WHAT YOU NEED TO DO
Please copy every line with the string "tampermonkey" from the entries below.

[[ DATA RECORDS open ]]

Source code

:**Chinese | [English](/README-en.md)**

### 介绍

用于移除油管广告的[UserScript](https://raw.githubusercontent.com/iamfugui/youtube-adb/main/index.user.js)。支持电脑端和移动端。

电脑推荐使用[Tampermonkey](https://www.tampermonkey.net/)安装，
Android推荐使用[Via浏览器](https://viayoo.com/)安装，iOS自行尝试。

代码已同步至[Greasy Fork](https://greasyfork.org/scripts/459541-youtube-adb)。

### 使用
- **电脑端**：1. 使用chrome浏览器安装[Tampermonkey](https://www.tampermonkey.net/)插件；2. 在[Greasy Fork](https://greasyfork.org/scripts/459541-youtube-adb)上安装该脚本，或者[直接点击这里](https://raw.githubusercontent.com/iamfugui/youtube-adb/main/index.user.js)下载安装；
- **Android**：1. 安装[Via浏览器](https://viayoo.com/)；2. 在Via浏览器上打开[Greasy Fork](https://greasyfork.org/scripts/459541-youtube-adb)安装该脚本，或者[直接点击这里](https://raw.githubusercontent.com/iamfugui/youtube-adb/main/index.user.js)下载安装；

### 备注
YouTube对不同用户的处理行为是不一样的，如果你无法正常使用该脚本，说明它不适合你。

[[ DATA RECORDS closed ]]

TASK RESPONSE
电脑推荐使用[Tampermonkey](https://www.tampermonkey.net/)安装，
- **电脑端**：1. 使用chrome浏览器安装[Tampermonkey](https://www.tampermonkey.net/)插件；2. 在[Greasy Fork](https://greasyfork.org/scripts/459541-youtube-adb)上安装该脚本，或者[直接点击这里](https://raw.githubusercontent.com/iamfugui/youtube-adb/main/index.user.js)下载安装；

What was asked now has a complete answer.